Trade Update - September 2014
Date Added: 23 Sep 2014 from BusinessNZ
There was no breakthrough at the most recent negotiating round in Vietnam, indeed some on the New Zealand delegation noted a lack of urgency from other negotiating teams. The basic equation has not changed. A poor quality deal that allowed Japan and Canada (and the US) to avoid difficult decisions on agriculture and automobiles could have been done by now. But this may have proved unacceptable to major lobbies in Washington and to the Republican Party. They could have killed any agreement when it went to the hill for ratification. Obama is therefore reluctant to take any risks on reaching final agreement on TPP without a negotiating authority. He can't get this prior to the mid-term elections in November, but sees a prospect for achieving agreement on an authority in the early days of the new Congress. The US will therefore delay making final decisions on TPP until the issue of a negotiating authority is resolved. If Obama is given a negotiating authority this will probably require a certain level of quality to be achieved in the negotiation. At that point the real negotiation will resume, and Japan and Canada will have to make hard choices.

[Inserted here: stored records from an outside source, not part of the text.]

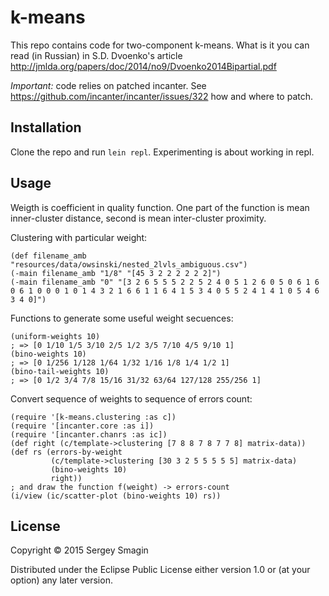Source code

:# k-means

This repo contains code for two-component k-means. What is it you can read (in Russian)
in S.D. Dvoenko's article http://jmlda.org/papers/doc/2014/no9/Dvoenko2014Bipartial.pdf

*Important:* code relies on patched incanter. See https://github.com/incanter/incanter/issues/322 how and where to patch.

## Installation

Clone the repo and run `lein repl`. Experimenting is about working in repl.

## Usage

Weigth is coefficient in quality function.
One part of the function is mean inner-cluster distance,
second is mean inter-cluster proximity.

Clustering with particular weight:

```
(def filename_amb "resources/data/owsinski/nested_2lvls_ambiguous.csv")
(-main filename_amb "1/8" "[45 3 2 2 2 2 2 2]")
(-main filename_amb "0" "[3 2 6 5 5 5 2 2 5 2 4 0 5 1 2 6 0 5 0 6 1 6 0 6 1 0 0 0 1 0 1 4 3 2 1 6 6 1 1 6 4 1 5 3 4 0 5 5 2 4 1 4 1 0 5 4 6 3 4 0]")
```

Functions to generate some useful weight secuences:

```
(uniform-weights 10)
; => [0 1/10 1/5 3/10 2/5 1/2 3/5 7/10 4/5 9/10 1]
(bino-weights 10)
; => [0 1/256 1/128 1/64 1/32 1/16 1/8 1/4 1/2 1]
(bino-tail-weights 10)
; => [0 1/2 3/4 7/8 15/16 31/32 63/64 127/128 255/256 1]
```

Convert sequence of weights to sequence of errors count:

```
(require '[k-means.clustering :as c])
(require '[incanter.core :as i])
(require '[incanter.chanrs :as ic])
(def right (c/template->clustering [7 8 8 7 8 7 7 8] matrix-data))
(def rs (errors-by-weight
         (c/template->clustering [30 3 2 5 5 5 5 5] matrix-data)
         (bino-weights 10)
         right))
; and draw the function f(weight) -> errors-count
(i/view (ic/scatter-plot (bino-weights 10) rs))
```


## License

Copyright © 2015 Sergey Smagin

Distributed under the Eclipse Public License either version 1.0 or (at
your option) any later version.
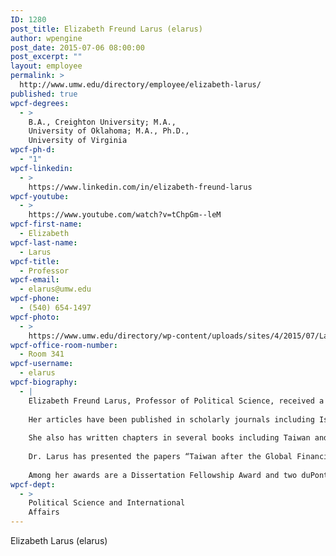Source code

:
 ```yaml
---
ID: 1280
post_title: Elizabeth Freund Larus (elarus)
author: wpengine
post_date: 2015-07-06 08:00:00
post_excerpt: ""
layout: employee
permalink: >
  http://www.umw.edu/directory/employee/elizabeth-larus/
published: true
wpcf-degrees:
  - >
    B.A., Creighton University; M.A.,
    University of Oklahoma; M.A., Ph.D.,
    University of Virginia
wpcf-ph-d:
  - "1"
wpcf-linkedin:
  - >
    https://www.linkedin.com/in/elizabeth-freund-larus
wpcf-youtube:
  - >
    https://www.youtube.com/watch?v=tChpGm--leM
wpcf-first-name:
  - Elizabeth
wpcf-last-name:
  - Larus
wpcf-title:
  - Professor
wpcf-email:
  - elarus@umw.edu
wpcf-phone:
  - (540) 654-1497
wpcf-photo:
  - >
    https://www.umw.edu/directory/wp-content/uploads/sites/4/2015/07/Larus_Elizabeth_386.jpg
wpcf-office-room-number:
  - Room 341
wpcf-username:
  - elarus
wpcf-biography:
  - |
    Elizabeth Freund Larus, Professor of Political Science, received a Ph.D. (1994) in government with a certificate in Asian studies from the University of Virginia. She earned an M.A. (1989) in public administration, also from the University of Virginia, and a B.A. (1983) in journalism from Creighton University. An expert in the politics of China, Taiwan, and Hong Kong, Dr. Larus conducted field research while living in Asia for three years. She speaks Mandarin Chinese and is the former press secretary for U.S. Congressman Hal Daub. She is the author of the books Politics and Society in Contemporary China (2012) and Economic Reform in China, 1979-2003: The Marketization of Labor and State Enterprises (2005).
    
    Her articles have been published in scholarly journals including Issues & Studies, American Journal of Chinese Studies, Policy Studies Review, Southeast Review of Asian Studies, Asian Affairs, American Asian Review, and the Chinese-English magazine Voice of Han.
    
    She also has written chapters in several books including Taiwan and the International Community; The China Handbook; Taiwan and Mainland China Toward the Twenty first Century; Adjusting to Capitalism: Chinese Workers and Their State; Across the Taiwan Strait: Exchanges, Conflicts, and Negotiations; and Remaking China’s Public Management.
    
    Dr. Larus has presented the papers “Taiwan after the Global Financial Crisis: Where Do We Go From Here?” at the American Association for Chinese Studies conference and “Taiwan’s Reaction to Global Financial Crisis” at the American Political Science Association conference.
    
    Among her awards are a Dissertation Fellowship Award and two duPont Fellowships, all from the University of Virginia. She also was the recipient of a Lingnan Foundation Research Grant and a Pacific Cultural Foundation Grant. She was a 2007-08 academic fellow of The Foundation for the Defense of Democracies. In addition, Dr. Larus is a member of the American Political Science Association, the Association for Asian Studies, the American Association for Chinese Studies, and the Conference Group on Taiwan Studies. Dr. Larus has served on the editorial board of Issues & Studies and as the president of the Virginia Consortium for Asian Studies.
wpcf-dept:
  - >
    Political Science and International
    Affairs
---
```

Elizabeth Larus (elarus)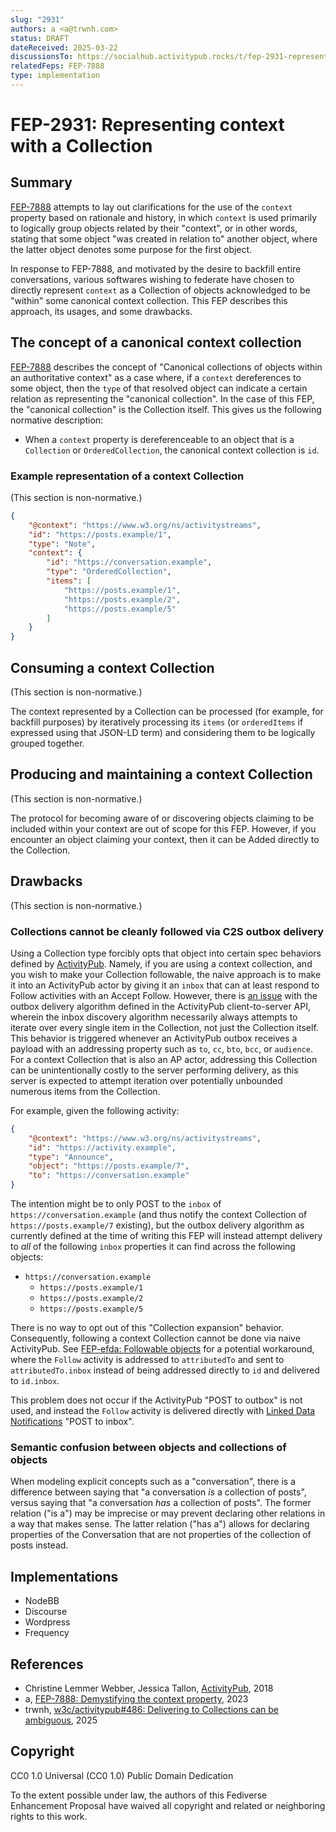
 ```yaml
---
slug: "2931"
authors: a <a@trwnh.com>
status: DRAFT
dateReceived: 2025-03-22
discussionsTo: https://socialhub.activitypub.rocks/t/fep-2931-representing-context-with-a-collection/5154
relatedFeps: FEP-7888
type: implementation
---
```

# FEP-2931: Representing context with a Collection


## Summary

[FEP-7888][7888] attempts to lay out clarifications for the use of the `context` property based on rationale and history, in which `context` is used primarily to logically group objects related by their "context", or in other words, stating that some object "was created in relation to" another object, where the latter object denotes some purpose for the first object. 

In response to FEP-7888, and motivated by the desire to backfill entire conversations, various softwares wishing to federate have chosen to directly represent `context` as a Collection of objects acknowledged to be "within" some canonical context collection. This FEP describes this approach, its usages, and some drawbacks.

## The concept of a canonical context collection

[FEP-7888][7888] describes the concept of "Canonical collections of objects within an authoritative context" as a case where, if a `context` dereferences to some object, then the `type` of that resolved object can indicate a certain relation as representing the "canonical collection". In the case of this FEP, the "canonical collection" is the Collection itself. This gives us the following normative description:

- When a `context` property is dereferenceable to an object that is a `Collection` or `OrderedCollection`, the canonical context collection is `id`.

### Example representation of a context Collection

(This section is non-normative.)

```json
{
	"@context": "https://www.w3.org/ns/activitystreams",
	"id": "https://posts.example/1",
	"type": "Note",
	"context": {
		"id": "https://conversation.example",
		"type": "OrderedCollection",
		"items": [
			"https://posts.example/1",
			"https://posts.example/2",
			"https://posts.example/5"
		]
	}
}
```

## Consuming a context Collection

(This section is non-normative.)

The context represented by a Collection can be processed (for example, for backfill purposes) by iteratively processing its `items` (or `orderedItems` if expressed using that JSON-LD term) and considering them to be logically grouped together.

## Producing and maintaining a context Collection

(This section is non-normative.)

The protocol for becoming aware of or discovering objects claiming to be included within your context are out of scope for this FEP. However, if you encounter an object claiming your context, then it can be Added directly to the Collection.

## Drawbacks

(This section is non-normative.)

### Collections cannot be cleanly followed via C2S outbox delivery

Using a Collection type forcibly opts that object into certain spec behaviors defined by [ActivityPub][AP]. Namely, if you are using a context collection, and you wish to make your Collection followable, the naive approach is to make it into an ActivityPub actor by giving it an `inbox` that can at least respond to Follow activities with an Accept Follow. However, there is [an issue][GH486] with the outbox delivery algorithm defined in the ActivityPub client-to-server API, wherein the inbox discovery algorithm necessarily always attempts to iterate over every single item in the Collection, not just the Collection itself. This behavior is triggered whenever an ActivityPub outbox receives a payload with an addressing property such as `to`, `cc`, `bto`, `bcc`, or `audience`. For a context Collection that is also an AP actor, addressing this Collection can be unintentionally costly to the server performing delivery, as this server is expected to attempt iteration over potentially unbounded numerous items from the Collection.

For example, given the following activity:

```json
{
	"@context": "https://www.w3.org/ns/activitystreams",
	"id": "https://activity.example",
	"type": "Announce",
	"object": "https://posts.example/7",
	"to": "https://conversation.example"
}
```

The intention might be to only POST to the `inbox` of `https://conversation.example` (and thus notify the context Collection of `https://posts.example/7` existing), but the outbox delivery algorithm as currently defined at the time of writing this FEP will instead attempt delivery to *all* of the following `inbox` properties it can find across the following objects:

- `https://conversation.example`
  - `https://posts.example/1`
  - `https://posts.example/2`
  - `https://posts.example/5`

There is no way to opt out of this "Collection expansion" behavior. Consequently, following a context Collection cannot be done via naive ActivityPub. See [FEP-efda: Followable objects][efda] for a potential workaround, where the `Follow` activity is addressed to `attributedTo` and sent to `attributedTo.inbox` instead of being addressed directly to `id` and delivered to `id.inbox`.

This problem does not occur if the ActivityPub "POST to outbox" is not used, and instead the `Follow` activity is delivered directly with [Linked Data Notifications][LDN] "POST to inbox".

### Semantic confusion between objects and collections of objects

When modeling explicit concepts such as a "conversation", there is a difference between saying that "a conversation *is* a collection of posts", versus saying that "a conversation *has* a collection of posts". The former relation ("is a") may be imprecise or may prevent declaring other relations in a way that makes sense. The latter relation ("has a") allows for declaring properties of the Conversation that are not properties of the collection of posts instead.

## Implementations

- NodeBB
- Discourse
- Wordpress
- Frequency

## References

- Christine Lemmer Webber, Jessica Tallon, [ActivityPub][AP], 2018
- a, [FEP-7888: Demystifying the context property][7888], 2023
- trwnh, [w3c/activitypub#486: Delivering to Collections can be ambiguous][GH486], 2025

[7888]: https://w3id.org/fep/7888
[AP]: https://www.w3.org/TR/activitypub/
[efda]: https://w3id.org/fep/efda
[GH486]: https://github.com/w3c/activitypub/issues/486
[LDN]: https://www.w3.org/TR/ldn/

## Copyright

CC0 1.0 Universal (CC0 1.0) Public Domain Dedication

To the extent possible under law, the authors of this Fediverse Enhancement Proposal have waived all copyright and related or neighboring rights to this work.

The next negotiating round in Canberra in late October therefore looks to be as inconclusive as the last in Hanoi.
Minister Groser is going to great lengths to challenge a recent media story that suggests that the Korea FTA negotiation has stalled. The negotiation is at a very delicate stage, and close to the end game. There was some expectation from some industries that a deal had been done (not necessarily a high quality deal) but this has not happened. Work is underway at officials level to try and finalise a workable goods liberalisation package. No one should expect a breakthrough until perhaps meetings at APEC or the G20 in November.
Officials are set to meet in mid-October to determine the remaining work that needs to be done to finalise the FTA between New Zealand and the Gulf Cooperation Council. All signs are that the impediments to an agreement have been removed (live sheep exports for breeding purposes) but there may be some months of work ahead before the agreement is ready for signature.
The message from New Delhi is not encouraging. India is going to give priority to negotiations with developing countries. Dairy is seen as a particularly challenging issue for the new Indian Government.
There is a strong expectation that Tim Groser will be retained as Trade Minister in the new Ministry that the PM is expected to announce in early October.
It is our expectation that Tim Groser will continue on as Trade Minister post election.